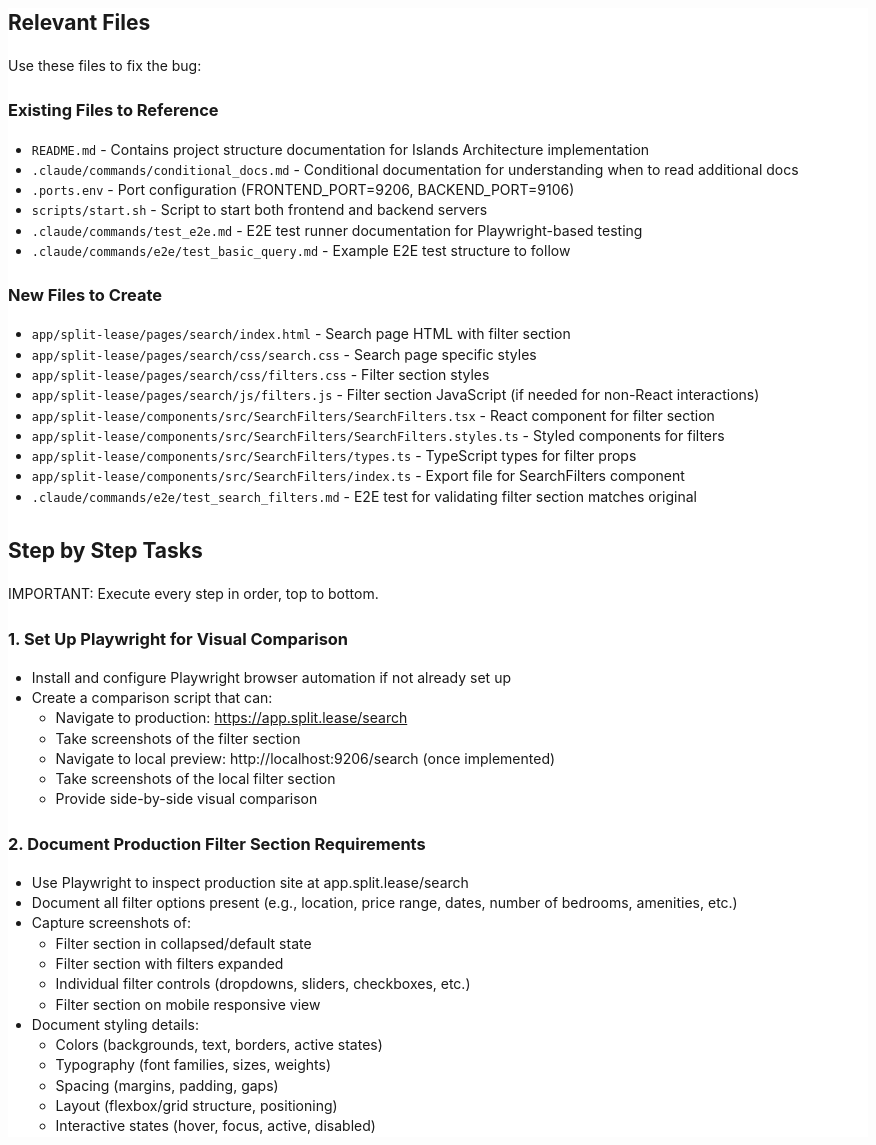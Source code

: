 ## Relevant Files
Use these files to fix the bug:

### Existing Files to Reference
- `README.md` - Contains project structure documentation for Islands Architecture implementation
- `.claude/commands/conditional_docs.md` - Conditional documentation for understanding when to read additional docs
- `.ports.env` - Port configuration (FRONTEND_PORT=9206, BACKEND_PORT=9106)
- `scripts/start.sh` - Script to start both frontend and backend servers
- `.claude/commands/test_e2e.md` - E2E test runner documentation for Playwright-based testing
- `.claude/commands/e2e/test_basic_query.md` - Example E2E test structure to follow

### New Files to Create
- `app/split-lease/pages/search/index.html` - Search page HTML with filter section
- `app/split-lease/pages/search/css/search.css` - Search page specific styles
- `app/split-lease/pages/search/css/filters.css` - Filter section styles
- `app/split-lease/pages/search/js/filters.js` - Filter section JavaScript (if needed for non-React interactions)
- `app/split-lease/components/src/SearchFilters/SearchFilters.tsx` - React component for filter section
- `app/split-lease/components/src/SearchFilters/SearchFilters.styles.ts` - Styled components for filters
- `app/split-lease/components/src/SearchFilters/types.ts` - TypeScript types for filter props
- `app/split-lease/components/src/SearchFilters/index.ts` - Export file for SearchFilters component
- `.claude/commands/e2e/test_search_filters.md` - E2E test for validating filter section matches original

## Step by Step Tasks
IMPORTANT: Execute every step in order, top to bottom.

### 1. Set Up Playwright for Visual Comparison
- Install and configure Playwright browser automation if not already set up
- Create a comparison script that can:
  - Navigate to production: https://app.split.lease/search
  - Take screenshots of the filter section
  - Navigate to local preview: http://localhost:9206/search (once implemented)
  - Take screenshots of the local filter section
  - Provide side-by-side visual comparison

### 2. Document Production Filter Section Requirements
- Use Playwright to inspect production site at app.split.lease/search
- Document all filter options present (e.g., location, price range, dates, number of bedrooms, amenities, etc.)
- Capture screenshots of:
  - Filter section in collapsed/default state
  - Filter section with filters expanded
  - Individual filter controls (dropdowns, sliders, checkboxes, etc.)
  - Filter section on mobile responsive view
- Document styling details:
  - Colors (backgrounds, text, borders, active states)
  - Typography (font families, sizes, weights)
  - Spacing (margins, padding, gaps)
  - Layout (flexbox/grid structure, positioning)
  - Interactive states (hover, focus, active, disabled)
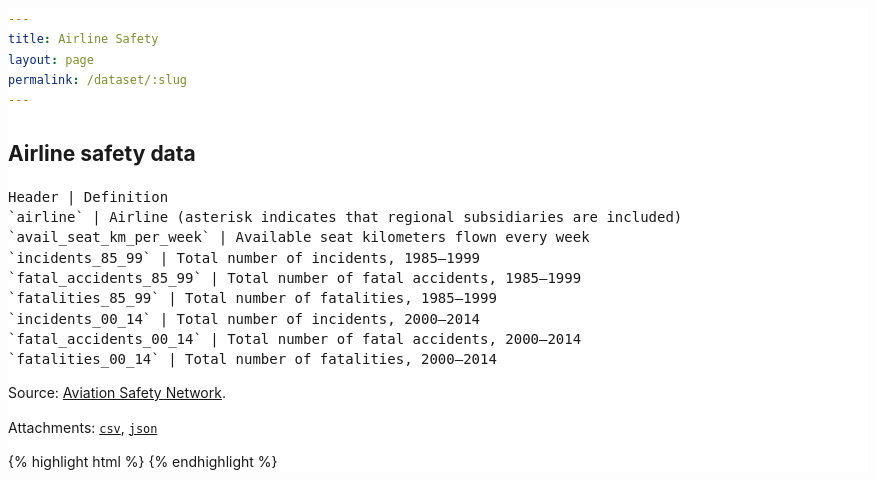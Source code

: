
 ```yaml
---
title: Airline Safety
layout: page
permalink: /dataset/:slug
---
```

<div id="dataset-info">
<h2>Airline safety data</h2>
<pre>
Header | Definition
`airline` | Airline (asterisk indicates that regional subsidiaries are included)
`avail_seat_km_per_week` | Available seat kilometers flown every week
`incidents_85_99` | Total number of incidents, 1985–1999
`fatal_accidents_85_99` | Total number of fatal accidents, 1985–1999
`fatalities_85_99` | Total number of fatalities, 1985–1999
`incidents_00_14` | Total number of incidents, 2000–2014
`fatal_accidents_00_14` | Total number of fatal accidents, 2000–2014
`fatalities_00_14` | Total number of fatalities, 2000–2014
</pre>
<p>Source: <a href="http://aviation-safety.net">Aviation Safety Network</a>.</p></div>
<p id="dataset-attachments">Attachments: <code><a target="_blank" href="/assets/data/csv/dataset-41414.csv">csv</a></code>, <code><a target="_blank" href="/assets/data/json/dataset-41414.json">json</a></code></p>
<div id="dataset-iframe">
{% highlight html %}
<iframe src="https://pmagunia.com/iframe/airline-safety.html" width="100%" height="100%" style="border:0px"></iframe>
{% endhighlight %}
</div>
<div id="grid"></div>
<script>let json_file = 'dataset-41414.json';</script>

What you have to do -
What is needed is each line from the records with the word "that" in it.

Exercise result -
- Create a comparison script that can:
`airline` | Airline (asterisk indicates that regional subsidiaries are included)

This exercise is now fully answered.